## Exercise details
The answer should consist of all the entries, repeated word for word.

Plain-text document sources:
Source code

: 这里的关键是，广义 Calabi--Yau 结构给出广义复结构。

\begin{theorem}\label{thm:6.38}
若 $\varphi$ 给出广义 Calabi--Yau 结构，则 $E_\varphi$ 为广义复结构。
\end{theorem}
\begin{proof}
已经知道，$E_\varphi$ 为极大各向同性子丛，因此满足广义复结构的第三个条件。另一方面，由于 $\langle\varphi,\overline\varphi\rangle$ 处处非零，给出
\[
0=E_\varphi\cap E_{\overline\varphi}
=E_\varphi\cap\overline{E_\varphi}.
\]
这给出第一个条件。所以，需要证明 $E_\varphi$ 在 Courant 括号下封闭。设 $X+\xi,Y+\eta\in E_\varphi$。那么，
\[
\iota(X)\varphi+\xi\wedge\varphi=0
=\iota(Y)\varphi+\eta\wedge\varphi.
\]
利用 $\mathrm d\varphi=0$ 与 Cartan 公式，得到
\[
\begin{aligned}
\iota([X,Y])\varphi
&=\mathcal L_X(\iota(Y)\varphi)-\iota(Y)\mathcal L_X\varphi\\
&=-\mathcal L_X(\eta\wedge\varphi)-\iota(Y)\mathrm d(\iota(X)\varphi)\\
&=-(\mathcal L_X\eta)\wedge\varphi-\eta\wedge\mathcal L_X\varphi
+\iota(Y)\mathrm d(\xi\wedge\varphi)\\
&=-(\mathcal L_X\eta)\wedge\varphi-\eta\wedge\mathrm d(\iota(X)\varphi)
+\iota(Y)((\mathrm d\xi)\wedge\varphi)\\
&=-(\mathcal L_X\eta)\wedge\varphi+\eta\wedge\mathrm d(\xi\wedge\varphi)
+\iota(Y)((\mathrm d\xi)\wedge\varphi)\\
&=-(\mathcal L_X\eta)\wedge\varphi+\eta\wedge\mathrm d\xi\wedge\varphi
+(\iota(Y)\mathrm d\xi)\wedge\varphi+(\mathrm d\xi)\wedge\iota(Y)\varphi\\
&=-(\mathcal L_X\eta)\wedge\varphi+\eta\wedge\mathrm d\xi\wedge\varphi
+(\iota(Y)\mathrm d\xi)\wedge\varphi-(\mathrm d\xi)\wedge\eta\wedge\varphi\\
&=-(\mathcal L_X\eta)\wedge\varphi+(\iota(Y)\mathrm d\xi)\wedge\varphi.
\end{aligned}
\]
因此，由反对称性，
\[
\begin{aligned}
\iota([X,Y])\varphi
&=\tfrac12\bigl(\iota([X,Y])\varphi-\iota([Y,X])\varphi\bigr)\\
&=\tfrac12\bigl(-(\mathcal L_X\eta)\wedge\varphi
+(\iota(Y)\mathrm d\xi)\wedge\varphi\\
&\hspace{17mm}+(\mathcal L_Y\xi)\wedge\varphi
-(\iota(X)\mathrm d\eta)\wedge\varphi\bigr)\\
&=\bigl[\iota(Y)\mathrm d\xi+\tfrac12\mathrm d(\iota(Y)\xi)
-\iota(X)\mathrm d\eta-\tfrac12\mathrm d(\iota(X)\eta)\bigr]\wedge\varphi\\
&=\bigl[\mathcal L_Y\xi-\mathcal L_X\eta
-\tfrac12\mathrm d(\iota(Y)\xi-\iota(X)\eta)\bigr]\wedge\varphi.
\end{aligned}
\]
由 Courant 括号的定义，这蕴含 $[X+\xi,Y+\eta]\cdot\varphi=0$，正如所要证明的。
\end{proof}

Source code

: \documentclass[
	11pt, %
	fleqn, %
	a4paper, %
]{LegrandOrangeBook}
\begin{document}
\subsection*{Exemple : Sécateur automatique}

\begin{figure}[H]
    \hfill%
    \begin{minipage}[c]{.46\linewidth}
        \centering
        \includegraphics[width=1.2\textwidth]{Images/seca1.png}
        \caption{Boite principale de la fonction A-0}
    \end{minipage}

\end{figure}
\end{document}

## Output
Source code

: 这里的关键是，广义 Calabi--Yau 结构给出广义复结构。

\begin{theorem}\label{thm:6.38}
若 $\varphi$ 给出广义 Calabi--Yau 结构，则 $E_\varphi$ 为广义复结构。
\end{theorem}
\begin{proof}
已经知道，$E_\varphi$ 为极大各向同性子丛，因此满足广义复结构的第三个条件。另一方面，由于 $\langle\varphi,\overline\varphi\rangle$ 处处非零，给出
\[
0=E_\varphi\cap E_{\overline\varphi}
=E_\varphi\cap\overline{E_\varphi}.
\]
这给出第一个条件。所以，需要证明 $E_\varphi$ 在 Courant 括号下封闭。设 $X+\xi,Y+\eta\in E_\varphi$。那么，
\[
\iota(X)\varphi+\xi\wedge\varphi=0
=\iota(Y)\varphi+\eta\wedge\varphi.
\]
利用 $\mathrm d\varphi=0$ 与 Cartan 公式，得到
\[
\begin{aligned}
\iota([X,Y])\varphi
&=\mathcal L_X(\iota(Y)\varphi)-\iota(Y)\mathcal L_X\varphi\\
&=-\mathcal L_X(\eta\wedge\varphi)-\iota(Y)\mathrm d(\iota(X)\varphi)\\
&=-(\mathcal L_X\eta)\wedge\varphi-\eta\wedge\mathcal L_X\varphi
+\iota(Y)\mathrm d(\xi\wedge\varphi)\\
&=-(\mathcal L_X\eta)\wedge\varphi-\eta\wedge\mathrm d(\iota(X)\varphi)
+\iota(Y)((\mathrm d\xi)\wedge\varphi)\\
&=-(\mathcal L_X\eta)\wedge\varphi+\eta\wedge\mathrm d(\xi\wedge\varphi)
+\iota(Y)((\mathrm d\xi)\wedge\varphi)\\
&=-(\mathcal L_X\eta)\wedge\varphi+\eta\wedge\mathrm d\xi\wedge\varphi
+(\iota(Y)\mathrm d\xi)\wedge\varphi+(\mathrm d\xi)\wedge\iota(Y)\varphi\\
&=-(\mathcal L_X\eta)\wedge\varphi+\eta\wedge\mathrm d\xi\wedge\varphi
+(\iota(Y)\mathrm d\xi)\wedge\varphi-(\mathrm d\xi)\wedge\eta\wedge\varphi\\
&=-(\mathcal L_X\eta)\wedge\varphi+(\iota(Y)\mathrm d\xi)\wedge\varphi.
\end{aligned}
\]
因此，由反对称性，
\[
\begin{aligned}
\iota([X,Y])\varphi
&=\tfrac12\bigl(\iota([X,Y])\varphi-\iota([Y,X])\varphi\bigr)\\
&=\tfrac12\bigl(-(\mathcal L_X\eta)\wedge\varphi
+(\iota(Y)\mathrm d\xi)\wedge\varphi\\
&\hspace{17mm}+(\mathcal L_Y\xi)\wedge\varphi
-(\iota(X)\mathrm d\eta)\wedge\varphi\bigr)\\
&=\bigl[\iota(Y)\mathrm d\xi+\tfrac12\mathrm d(\iota(Y)\xi)
-\iota(X)\mathrm d\eta-\tfrac12\mathrm d(\iota(X)\eta)\bigr]\wedge\varphi\\
&=\bigl[\mathcal L_Y\xi-\mathcal L_X\eta
-\tfrac12\mathrm d(\iota(Y)\xi-\iota(X)\eta)\bigr]\wedge\varphi.
\end{aligned}
\]
由 Courant 括号的定义，这蕴含 $[X+\xi,Y+\eta]\cdot\varphi=0$，正如所要证明的。
\end{proof}

Source code

: \documentclass[
	11pt, %
	fleqn, %
	a4paper, %
]{LegrandOrangeBook}
\begin{document}
\subsection*{Exemple : Sécateur automatique}

\begin{figure}[H]
    \hfill%
    \begin{minipage}[c]{.46\linewidth}
        \centering
        \includegraphics[width=1.2\textwidth]{Images/seca1.png}
        \caption{Boite principale de la fonction A-0}
    \end{minipage}

\end{figure}
\end{document}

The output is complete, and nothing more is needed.